Looking to prove he’s one of boxing’s pound-for-pound best, Shakur Stevenson put his WBO junior lightweight championship up against WBC champion Oscar Valdez in a big unification bout on Saturday night in Las Vegas. Despite the fight being the most dangerous of Stevenson’s career, he made very easy work of Valdez, cruising to a wide unanimous decision win.
Valdez, a fighter known for a rugged and aggressive approach to his bouts, spent much of the fight stuck in neutral, standing in front of Stevenson without letting his hands go. This approach allowed Stevenson to employ a simple strategy of jabs to set up straight lefts from his southpaw stance.
Valdez had brief moments of success, occasionally being able to bully his way forward and throw body shots at the slicker, more skilled Stevenson. Those moments were few and far between, however, and it was often Stevenson whose body shots provided the more meaningful work.
The biggest moment of the fight came in Round 8, when Stevenson hit a right hook that stumbled Valdez. Another right hook seconds later sent Valdez shooting into the ropes. With the ropes holding him up, it was ruled a knockdown, giving Stevenson a 10-8 round and some extra padding in a fight where he truly never needed it.
Valdez simply did not present any true danger for Stevenson for the full 12 rounds, leaving the ring with a swollen, reddened face after absorbing round after round of crisp, clean shots.
In fact, the riskiest moment of the night for Stevenson may have come when he interrupted his post-fight interview to propose to the mother of his young daughter in the middle of the ring.
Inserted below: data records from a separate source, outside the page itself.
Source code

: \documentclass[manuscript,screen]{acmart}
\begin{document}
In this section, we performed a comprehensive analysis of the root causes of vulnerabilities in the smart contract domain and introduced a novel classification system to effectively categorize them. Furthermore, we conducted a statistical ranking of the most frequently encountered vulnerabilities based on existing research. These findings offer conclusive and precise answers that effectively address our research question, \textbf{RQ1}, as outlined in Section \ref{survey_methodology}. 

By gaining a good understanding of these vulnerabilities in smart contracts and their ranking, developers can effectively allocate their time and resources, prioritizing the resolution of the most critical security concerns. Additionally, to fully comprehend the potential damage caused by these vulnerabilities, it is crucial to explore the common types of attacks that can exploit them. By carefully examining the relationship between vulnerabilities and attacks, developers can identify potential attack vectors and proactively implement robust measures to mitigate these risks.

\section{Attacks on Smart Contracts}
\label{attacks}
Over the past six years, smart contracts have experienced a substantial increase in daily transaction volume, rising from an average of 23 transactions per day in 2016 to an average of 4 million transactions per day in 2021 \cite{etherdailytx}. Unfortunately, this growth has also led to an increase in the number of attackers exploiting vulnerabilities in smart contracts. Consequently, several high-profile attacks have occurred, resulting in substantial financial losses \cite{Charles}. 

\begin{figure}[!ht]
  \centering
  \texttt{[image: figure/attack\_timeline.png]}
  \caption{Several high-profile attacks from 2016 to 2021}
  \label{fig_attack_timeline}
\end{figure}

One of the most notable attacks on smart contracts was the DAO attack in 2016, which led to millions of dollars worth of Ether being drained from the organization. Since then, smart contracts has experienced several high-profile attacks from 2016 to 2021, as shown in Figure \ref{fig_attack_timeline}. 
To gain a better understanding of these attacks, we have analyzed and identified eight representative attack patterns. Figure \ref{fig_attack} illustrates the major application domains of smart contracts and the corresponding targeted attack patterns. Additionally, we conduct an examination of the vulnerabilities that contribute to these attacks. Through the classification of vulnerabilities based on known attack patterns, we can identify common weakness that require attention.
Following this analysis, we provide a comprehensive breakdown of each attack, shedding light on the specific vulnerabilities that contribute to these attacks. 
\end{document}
She said yes, giving Stevenson his second win in one evening.
The final scorecards read 117-110, 118-109 and 118-109, all, unsurprisingly, for Stevenson.
Asked what’s next in the ring, Stevenson acknowledged his future may be at lightweight before saying the immediate concern is collecting two more belts at junior lightweight.
“I’m a superstar in this sport,” Stevenson said. “Line ’em up, name ’em. I’m ready for whoever. … Anybody. Any of the champions. I’m going to go collect all the belts at 130 and become undisputed. I deserve to be a superstar.”